Exercise requirements:
Go through the data below line by line. Give only the number of lines that contain "Category".

Records shown:
────

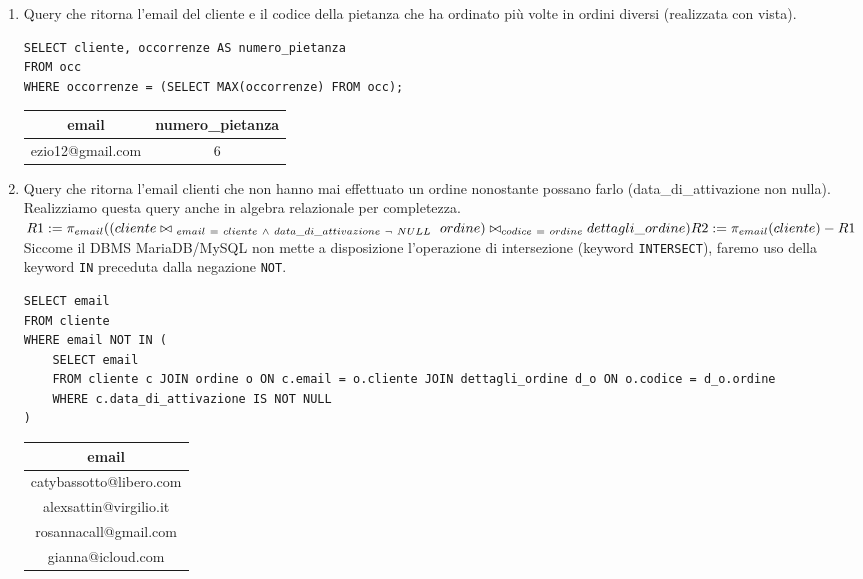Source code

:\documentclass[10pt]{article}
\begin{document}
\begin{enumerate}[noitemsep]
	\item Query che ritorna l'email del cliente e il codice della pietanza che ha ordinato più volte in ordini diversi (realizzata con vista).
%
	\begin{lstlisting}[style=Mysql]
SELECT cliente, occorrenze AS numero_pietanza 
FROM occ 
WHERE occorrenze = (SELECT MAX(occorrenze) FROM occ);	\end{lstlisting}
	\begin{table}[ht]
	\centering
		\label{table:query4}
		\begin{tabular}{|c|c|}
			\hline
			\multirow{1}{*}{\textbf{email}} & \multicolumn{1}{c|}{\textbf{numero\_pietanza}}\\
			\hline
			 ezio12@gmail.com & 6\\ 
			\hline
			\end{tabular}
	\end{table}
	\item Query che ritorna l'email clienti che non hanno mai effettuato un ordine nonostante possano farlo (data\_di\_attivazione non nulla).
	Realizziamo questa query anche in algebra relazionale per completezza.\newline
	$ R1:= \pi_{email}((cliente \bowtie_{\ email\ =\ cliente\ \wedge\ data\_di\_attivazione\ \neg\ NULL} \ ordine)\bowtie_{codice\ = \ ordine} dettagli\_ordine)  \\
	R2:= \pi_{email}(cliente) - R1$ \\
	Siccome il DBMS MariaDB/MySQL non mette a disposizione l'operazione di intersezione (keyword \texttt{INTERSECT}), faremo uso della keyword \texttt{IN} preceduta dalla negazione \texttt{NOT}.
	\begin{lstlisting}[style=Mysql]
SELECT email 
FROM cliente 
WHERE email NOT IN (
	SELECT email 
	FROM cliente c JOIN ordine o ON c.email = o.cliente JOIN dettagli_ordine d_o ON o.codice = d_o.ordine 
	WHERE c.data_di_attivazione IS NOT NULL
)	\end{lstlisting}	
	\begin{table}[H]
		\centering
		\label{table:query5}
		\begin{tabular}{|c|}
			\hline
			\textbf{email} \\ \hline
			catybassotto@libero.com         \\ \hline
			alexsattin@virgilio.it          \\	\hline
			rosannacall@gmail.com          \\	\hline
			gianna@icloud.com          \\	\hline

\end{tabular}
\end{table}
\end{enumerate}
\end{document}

────

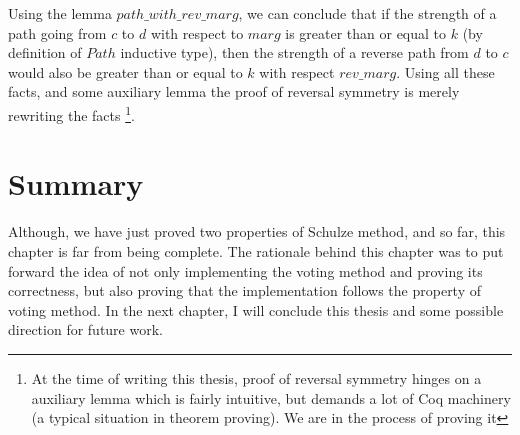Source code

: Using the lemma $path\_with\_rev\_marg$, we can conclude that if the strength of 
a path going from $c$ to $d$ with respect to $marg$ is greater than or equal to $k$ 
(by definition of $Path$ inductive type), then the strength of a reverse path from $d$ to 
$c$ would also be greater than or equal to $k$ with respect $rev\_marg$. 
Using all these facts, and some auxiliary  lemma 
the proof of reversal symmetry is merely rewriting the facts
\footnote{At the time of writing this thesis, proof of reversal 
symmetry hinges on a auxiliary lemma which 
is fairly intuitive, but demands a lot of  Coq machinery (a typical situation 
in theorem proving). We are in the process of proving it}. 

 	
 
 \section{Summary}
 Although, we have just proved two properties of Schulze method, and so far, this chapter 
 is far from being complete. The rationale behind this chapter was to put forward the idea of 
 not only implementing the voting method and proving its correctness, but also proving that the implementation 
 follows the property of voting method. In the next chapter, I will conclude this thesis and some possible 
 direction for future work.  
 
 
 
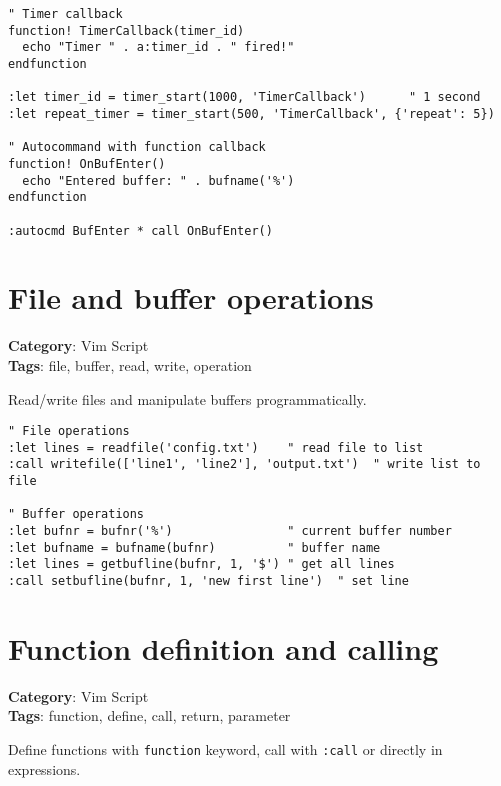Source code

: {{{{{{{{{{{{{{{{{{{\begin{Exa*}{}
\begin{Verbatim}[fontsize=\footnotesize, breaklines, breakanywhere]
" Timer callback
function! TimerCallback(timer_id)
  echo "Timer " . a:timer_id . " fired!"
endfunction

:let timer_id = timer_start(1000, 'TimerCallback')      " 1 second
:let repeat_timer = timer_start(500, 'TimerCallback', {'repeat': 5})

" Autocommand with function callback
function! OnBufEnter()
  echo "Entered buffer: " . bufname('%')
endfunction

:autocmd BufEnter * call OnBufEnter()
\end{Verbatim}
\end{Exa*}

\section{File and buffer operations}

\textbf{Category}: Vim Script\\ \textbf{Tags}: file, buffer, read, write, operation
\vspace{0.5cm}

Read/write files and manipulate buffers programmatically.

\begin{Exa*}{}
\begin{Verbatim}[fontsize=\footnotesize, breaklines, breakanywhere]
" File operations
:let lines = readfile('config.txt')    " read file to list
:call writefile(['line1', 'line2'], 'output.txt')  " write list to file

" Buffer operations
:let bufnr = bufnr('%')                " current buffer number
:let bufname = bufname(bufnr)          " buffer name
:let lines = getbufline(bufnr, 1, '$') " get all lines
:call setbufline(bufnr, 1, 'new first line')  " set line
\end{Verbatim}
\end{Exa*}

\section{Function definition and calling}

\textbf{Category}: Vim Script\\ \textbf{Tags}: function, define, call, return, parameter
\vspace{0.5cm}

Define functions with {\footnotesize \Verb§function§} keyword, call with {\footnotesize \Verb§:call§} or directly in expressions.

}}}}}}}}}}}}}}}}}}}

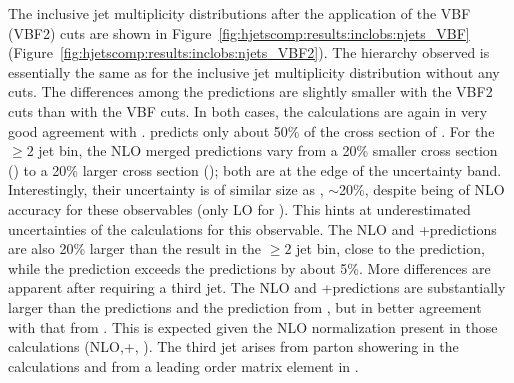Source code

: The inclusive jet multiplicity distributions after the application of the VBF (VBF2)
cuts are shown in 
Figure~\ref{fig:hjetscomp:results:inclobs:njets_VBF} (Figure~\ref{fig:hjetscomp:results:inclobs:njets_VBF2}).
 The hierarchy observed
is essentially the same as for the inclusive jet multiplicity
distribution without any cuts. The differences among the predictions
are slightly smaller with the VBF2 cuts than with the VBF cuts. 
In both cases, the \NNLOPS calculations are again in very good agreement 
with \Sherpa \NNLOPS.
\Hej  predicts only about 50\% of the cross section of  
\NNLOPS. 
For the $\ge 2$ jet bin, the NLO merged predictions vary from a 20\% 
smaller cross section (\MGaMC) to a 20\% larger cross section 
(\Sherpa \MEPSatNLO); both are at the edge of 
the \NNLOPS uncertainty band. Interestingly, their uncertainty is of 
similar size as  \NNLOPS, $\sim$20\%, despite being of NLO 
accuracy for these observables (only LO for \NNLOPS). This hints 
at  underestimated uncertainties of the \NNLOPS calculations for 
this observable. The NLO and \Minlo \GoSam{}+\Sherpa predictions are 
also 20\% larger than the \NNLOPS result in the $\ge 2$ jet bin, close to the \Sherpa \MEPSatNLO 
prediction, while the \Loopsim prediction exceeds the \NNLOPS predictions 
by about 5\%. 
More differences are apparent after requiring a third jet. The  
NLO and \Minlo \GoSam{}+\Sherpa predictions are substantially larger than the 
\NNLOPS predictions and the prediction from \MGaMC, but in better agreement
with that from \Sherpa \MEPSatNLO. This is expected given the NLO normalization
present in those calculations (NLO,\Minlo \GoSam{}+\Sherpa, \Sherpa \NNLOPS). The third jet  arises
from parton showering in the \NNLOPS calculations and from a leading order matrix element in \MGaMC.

────

Solution for this exercise:
2